Jounce pounces on exit opportunity, laying off 57% of staff alongside reverse merger with Redx

Jounce Therapeutics is cashing out. Despite having more than $150 million in the bank, the struggling biotech has decided it lacks the means to advance its clinical candidates, leading it to lay off 57% of its staff and enter into a reverse merger with Redx Pharma.

The Massachusetts-based biotech delivered the one-two news punch as Wednesday rolled into Thursday on the East Coast. First, Jounce revealed it is reducing its workforce by around 57% and seeking business development opportunities for its two lead clinical programs, JTX-8064 and vopratelimab, in the belief it lacks the resources to show their value. CEO Richard Murray, Ph.D., set out the situation in a press release.

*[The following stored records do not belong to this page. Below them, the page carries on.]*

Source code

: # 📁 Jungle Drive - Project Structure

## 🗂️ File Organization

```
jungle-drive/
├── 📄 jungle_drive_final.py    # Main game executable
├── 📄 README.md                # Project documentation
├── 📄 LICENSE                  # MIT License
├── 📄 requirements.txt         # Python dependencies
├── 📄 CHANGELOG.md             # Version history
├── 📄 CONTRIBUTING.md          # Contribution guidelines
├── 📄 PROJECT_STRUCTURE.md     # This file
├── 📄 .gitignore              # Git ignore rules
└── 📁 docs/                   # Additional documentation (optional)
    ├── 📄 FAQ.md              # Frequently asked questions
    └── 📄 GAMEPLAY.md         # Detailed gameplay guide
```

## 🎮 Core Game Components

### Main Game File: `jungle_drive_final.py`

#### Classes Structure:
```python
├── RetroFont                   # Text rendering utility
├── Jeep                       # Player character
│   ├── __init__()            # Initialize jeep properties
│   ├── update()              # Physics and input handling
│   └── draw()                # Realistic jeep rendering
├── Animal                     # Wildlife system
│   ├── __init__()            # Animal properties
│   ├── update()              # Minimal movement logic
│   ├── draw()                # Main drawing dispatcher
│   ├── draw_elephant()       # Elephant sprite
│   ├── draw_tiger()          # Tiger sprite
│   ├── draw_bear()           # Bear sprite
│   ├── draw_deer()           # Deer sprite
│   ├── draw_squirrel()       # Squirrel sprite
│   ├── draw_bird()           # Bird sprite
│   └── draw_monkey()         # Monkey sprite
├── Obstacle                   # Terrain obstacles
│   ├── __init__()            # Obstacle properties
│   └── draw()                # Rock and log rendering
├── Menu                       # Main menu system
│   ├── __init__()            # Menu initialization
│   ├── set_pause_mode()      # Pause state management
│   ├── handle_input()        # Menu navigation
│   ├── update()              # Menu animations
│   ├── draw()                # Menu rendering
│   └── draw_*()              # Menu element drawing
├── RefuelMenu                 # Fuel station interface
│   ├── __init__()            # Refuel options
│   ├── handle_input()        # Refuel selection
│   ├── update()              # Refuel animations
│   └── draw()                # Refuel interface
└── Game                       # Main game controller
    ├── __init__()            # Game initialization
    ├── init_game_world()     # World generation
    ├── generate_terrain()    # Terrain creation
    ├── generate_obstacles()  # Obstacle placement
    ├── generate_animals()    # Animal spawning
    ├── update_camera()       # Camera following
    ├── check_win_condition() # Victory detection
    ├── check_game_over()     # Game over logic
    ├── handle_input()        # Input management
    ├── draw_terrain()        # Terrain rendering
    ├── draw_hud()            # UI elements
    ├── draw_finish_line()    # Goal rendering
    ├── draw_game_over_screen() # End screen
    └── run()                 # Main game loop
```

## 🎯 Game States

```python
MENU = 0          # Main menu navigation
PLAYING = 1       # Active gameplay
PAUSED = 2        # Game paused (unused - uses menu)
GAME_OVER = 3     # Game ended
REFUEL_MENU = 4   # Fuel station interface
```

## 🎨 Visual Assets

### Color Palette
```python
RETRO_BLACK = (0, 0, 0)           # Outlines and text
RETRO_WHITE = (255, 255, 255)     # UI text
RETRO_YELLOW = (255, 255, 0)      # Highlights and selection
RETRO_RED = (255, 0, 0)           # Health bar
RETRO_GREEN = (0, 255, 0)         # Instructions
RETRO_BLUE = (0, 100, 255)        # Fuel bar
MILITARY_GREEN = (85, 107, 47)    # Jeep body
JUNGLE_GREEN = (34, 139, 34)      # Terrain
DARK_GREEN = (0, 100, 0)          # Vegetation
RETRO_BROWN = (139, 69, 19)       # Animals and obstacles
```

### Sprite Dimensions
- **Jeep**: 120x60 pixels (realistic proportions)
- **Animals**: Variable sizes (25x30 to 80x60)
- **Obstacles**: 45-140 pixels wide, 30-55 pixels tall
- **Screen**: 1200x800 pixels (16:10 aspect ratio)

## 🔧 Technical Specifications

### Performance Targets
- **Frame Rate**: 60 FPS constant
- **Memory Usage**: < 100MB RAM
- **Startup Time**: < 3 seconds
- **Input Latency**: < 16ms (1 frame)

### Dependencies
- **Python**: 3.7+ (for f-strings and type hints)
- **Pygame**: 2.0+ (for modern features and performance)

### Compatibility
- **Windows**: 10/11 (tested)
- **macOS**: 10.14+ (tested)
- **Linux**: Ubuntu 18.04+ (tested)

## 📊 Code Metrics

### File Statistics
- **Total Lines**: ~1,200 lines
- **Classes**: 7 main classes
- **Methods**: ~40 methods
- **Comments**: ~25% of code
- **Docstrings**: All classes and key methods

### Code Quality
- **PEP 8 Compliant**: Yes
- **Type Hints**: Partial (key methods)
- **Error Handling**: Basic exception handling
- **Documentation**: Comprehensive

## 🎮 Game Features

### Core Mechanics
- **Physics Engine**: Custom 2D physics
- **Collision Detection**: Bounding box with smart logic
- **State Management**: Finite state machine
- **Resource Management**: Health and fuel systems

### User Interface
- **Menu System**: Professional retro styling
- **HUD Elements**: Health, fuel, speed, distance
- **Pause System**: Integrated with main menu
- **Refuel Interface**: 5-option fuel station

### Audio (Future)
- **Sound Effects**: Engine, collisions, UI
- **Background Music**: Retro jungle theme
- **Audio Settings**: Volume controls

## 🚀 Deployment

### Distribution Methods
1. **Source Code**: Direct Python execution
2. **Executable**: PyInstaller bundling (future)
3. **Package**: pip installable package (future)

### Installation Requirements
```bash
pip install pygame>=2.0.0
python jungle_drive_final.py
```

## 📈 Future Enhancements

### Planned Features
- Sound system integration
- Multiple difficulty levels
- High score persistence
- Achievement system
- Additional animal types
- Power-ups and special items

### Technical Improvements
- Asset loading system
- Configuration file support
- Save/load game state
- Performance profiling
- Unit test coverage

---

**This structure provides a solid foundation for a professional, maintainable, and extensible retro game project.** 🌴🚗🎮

“We believe data in both the SELECT and INNATE clinical trials is intriguing, but to date, neither study has demonstrated clinical activity sufficient to create the value necessary for Jounce to independently advance these programs to the next stage of development,” Murray said in the release. “We believe a company with additional resources and a longer value creation timeline could potentially advance these programs.” 

Jounce has been rocked by clinical setbacks in recent years that led investors to take a considerably more downbeat view on the pipeline programs’ prospects. Hours after revealing the layoffs, Jounce, with its stock trading below $1, disclosed plans to use its cash, Nasdaq listing and R&D capabilities to land itself a buyer.

British biotech Redx has taken the other side of the deal. Upon the completion of the merger, a new, Nasdaq-listed company, carrying Redx’s name and focused on its lead candidate, will emerge. Redx will retain 47 Jounce staff at a site in Massachusetts, giving it expertise in biologics and immuno-oncology, and add some discovery projects to its preclinical pipeline. Work on Jounce’s clinical candidates will stop.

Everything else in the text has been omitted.